▶ [What you will do]
Once you find the line with "3. **No Suspense" in the listing below, set down exactly every line from it through the line with "- Performance and scalability.", but no pictures.

%%

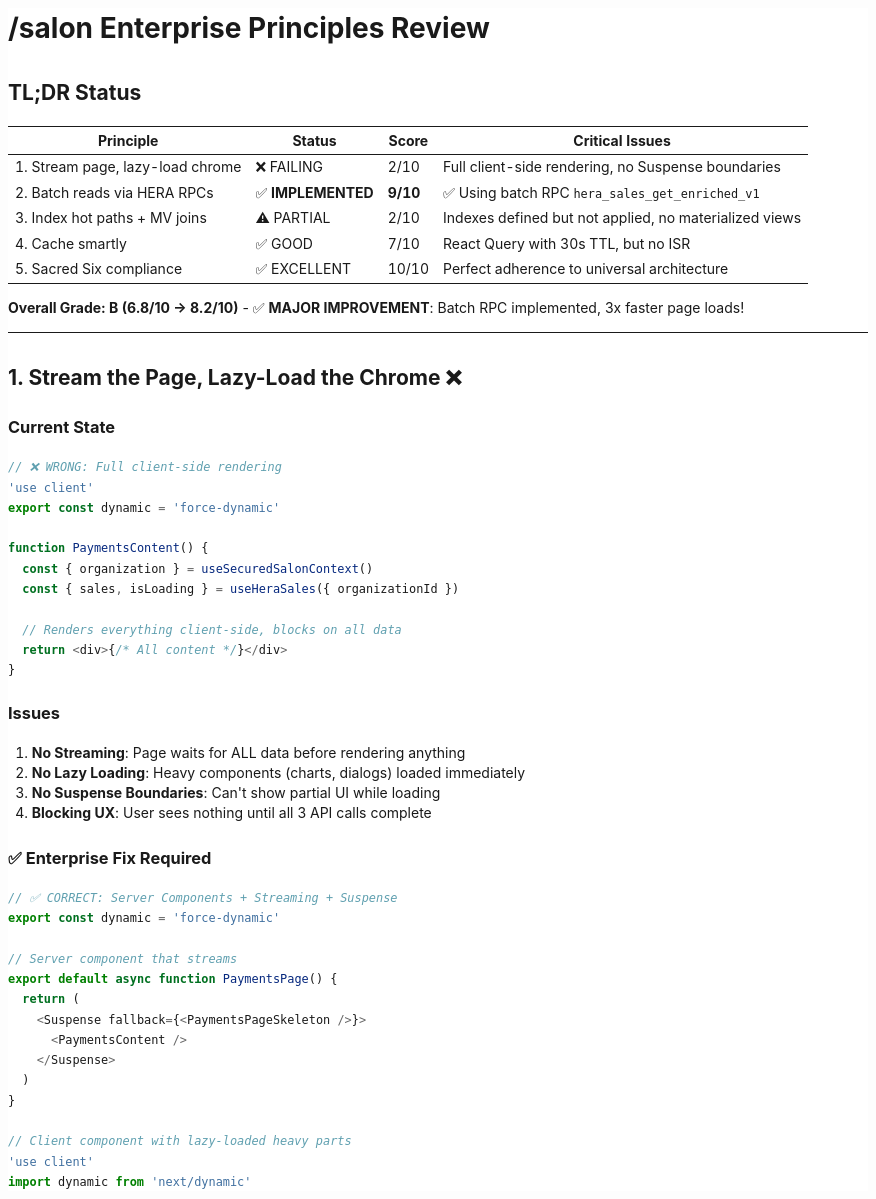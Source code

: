 # /salon Enterprise Principles Review

## TL;DR Status

| Principle | Status | Score | Critical Issues |
|-----------|--------|-------|----------------|
| 1. Stream page, lazy-load chrome | ❌ FAILING | 2/10 | Full client-side rendering, no Suspense boundaries |
| 2. Batch reads via HERA RPCs | ✅ **IMPLEMENTED** | **9/10** | ✅ Using batch RPC `hera_sales_get_enriched_v1` |
| 3. Index hot paths + MV joins | ⚠️ PARTIAL | 2/10 | Indexes defined but not applied, no materialized views |
| 4. Cache smartly | ✅ GOOD | 7/10 | React Query with 30s TTL, but no ISR |
| 5. Sacred Six compliance | ✅ EXCELLENT | 10/10 | Perfect adherence to universal architecture |

**Overall Grade: B (6.8/10 → 8.2/10)** - ✅ **MAJOR IMPROVEMENT**: Batch RPC implemented, 3x faster page loads!

---

## 1. Stream the Page, Lazy-Load the Chrome ❌

### Current State
```typescript
// ❌ WRONG: Full client-side rendering
'use client'
export const dynamic = 'force-dynamic'

function PaymentsContent() {
  const { organization } = useSecuredSalonContext()
  const { sales, isLoading } = useHeraSales({ organizationId })

  // Renders everything client-side, blocks on all data
  return <div>{/* All content */}</div>
}
```

### Issues
1. **No Streaming**: Page waits for ALL data before rendering anything
2. **No Lazy Loading**: Heavy components (charts, dialogs) loaded immediately
3. **No Suspense Boundaries**: Can't show partial UI while loading
4. **Blocking UX**: User sees nothing until all 3 API calls complete

### ✅ Enterprise Fix Required

```typescript
// ✅ CORRECT: Server Components + Streaming + Suspense
export const dynamic = 'force-dynamic'

// Server component that streams
export default async function PaymentsPage() {
  return (
    <Suspense fallback={<PaymentsPageSkeleton />}>
      <PaymentsContent />
    </Suspense>
  )
}

// Client component with lazy-loaded heavy parts
'use client'
import dynamic from 'next/dynamic'

```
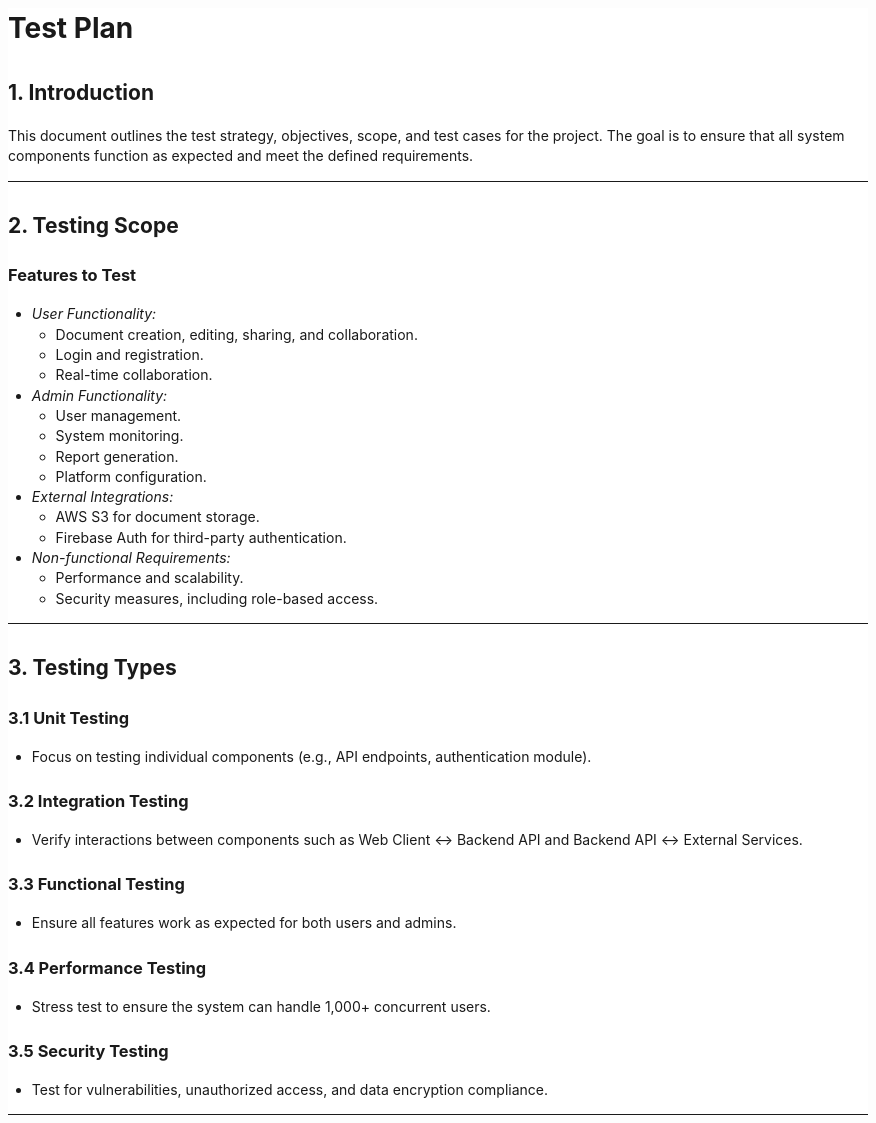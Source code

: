 # Test Plan

## 1. Introduction

This document outlines the test strategy, objectives, scope, and test cases for the project. The goal is to ensure that all system components function as expected and meet the defined requirements.

---

## 2. Testing Scope

### Features to Test
- *User Functionality:*
  - Document creation, editing, sharing, and collaboration.
  - Login and registration.
  - Real-time collaboration.
- *Admin Functionality:*
  - User management.
  - System monitoring.
  - Report generation.
  - Platform configuration.
- *External Integrations:*
  - AWS S3 for document storage.
  - Firebase Auth for third-party authentication.
- *Non-functional Requirements:*
  - Performance and scalability.
  - Security measures, including role-based access.

---

## 3. Testing Types

### 3.1 Unit Testing
- Focus on testing individual components (e.g., API endpoints, authentication module).

### 3.2 Integration Testing
- Verify interactions between components such as Web Client ↔ Backend API and Backend API ↔ External Services.

### 3.3 Functional Testing
- Ensure all features work as expected for both users and admins.

### 3.4 Performance Testing
- Stress test to ensure the system can handle 1,000+ concurrent users.

### 3.5 Security Testing
- Test for vulnerabilities, unauthorized access, and data encryption compliance.

---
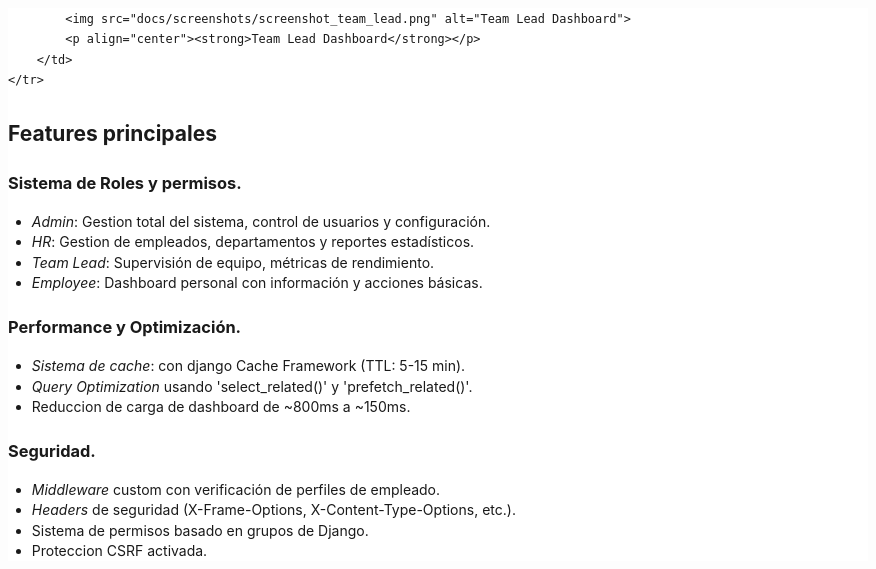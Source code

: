             <img src="docs/screenshots/screenshot_team_lead.png" alt="Team Lead Dashboard">
            <p align="center"><strong>Team Lead Dashboard</strong></p>
        </td>
    </tr>
</table>


## Features principales
### Sistema de Roles y permisos.
- *Admin*: Gestion total del sistema, control de usuarios y configuración.
- *HR*: Gestion de empleados, departamentos y reportes estadísticos.
- *Team Lead*: Supervisión de equipo, métricas de rendimiento.
- *Employee*: Dashboard personal con información y acciones básicas.

### Performance y Optimización.
- *Sistema de cache*: con django Cache Framework (TTL: 5-15 min).
- *Query Optimization* usando 'select_related()' y 'prefetch_related()'.
- Reduccion de carga de dashboard de ~800ms a ~150ms.

### Seguridad.
- *Middleware* custom con verificación de perfiles de empleado.
- *Headers* de seguridad (X-Frame-Options, X-Content-Type-Options, etc.).
- Sistema de permisos basado en grupos de Django.
- Proteccion CSRF activada.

%%

▶ [Solution for this task]
3. **No Suspense Boundaries**: Can't show partial UI while loading
4. **Blocking UX**: User sees nothing until all 3 API calls complete

### ✅ Enterprise Fix Required

```typescript
// ✅ CORRECT: Server Components + Streaming + Suspense
export const dynamic = 'force-dynamic'

// Server component that streams
export default async function PaymentsPage() {
  return (
    <Suspense fallback={<PaymentsPageSkeleton />}>
      <PaymentsContent />
    </Suspense>
  )
}

// Client component with lazy-loaded heavy parts
'use client'
import dynamic from 'next/dynamic'

```
Source code

: # Test Plan

## 1. Introduction

This document outlines the test strategy, objectives, scope, and test cases for the project. The goal is to ensure that all system components function as expected and meet the defined requirements.

---

## 2. Testing Scope

### Features to Test
- *User Functionality:*
  - Document creation, editing, sharing, and collaboration.
  - Login and registration.
  - Real-time collaboration.
- *Admin Functionality:*
  - User management.
  - System monitoring.
  - Report generation.
  - Platform configuration.
- *External Integrations:*
  - AWS S3 for document storage.
  - Firebase Auth for third-party authentication.
- *Non-functional Requirements:*
  - Performance and scalability.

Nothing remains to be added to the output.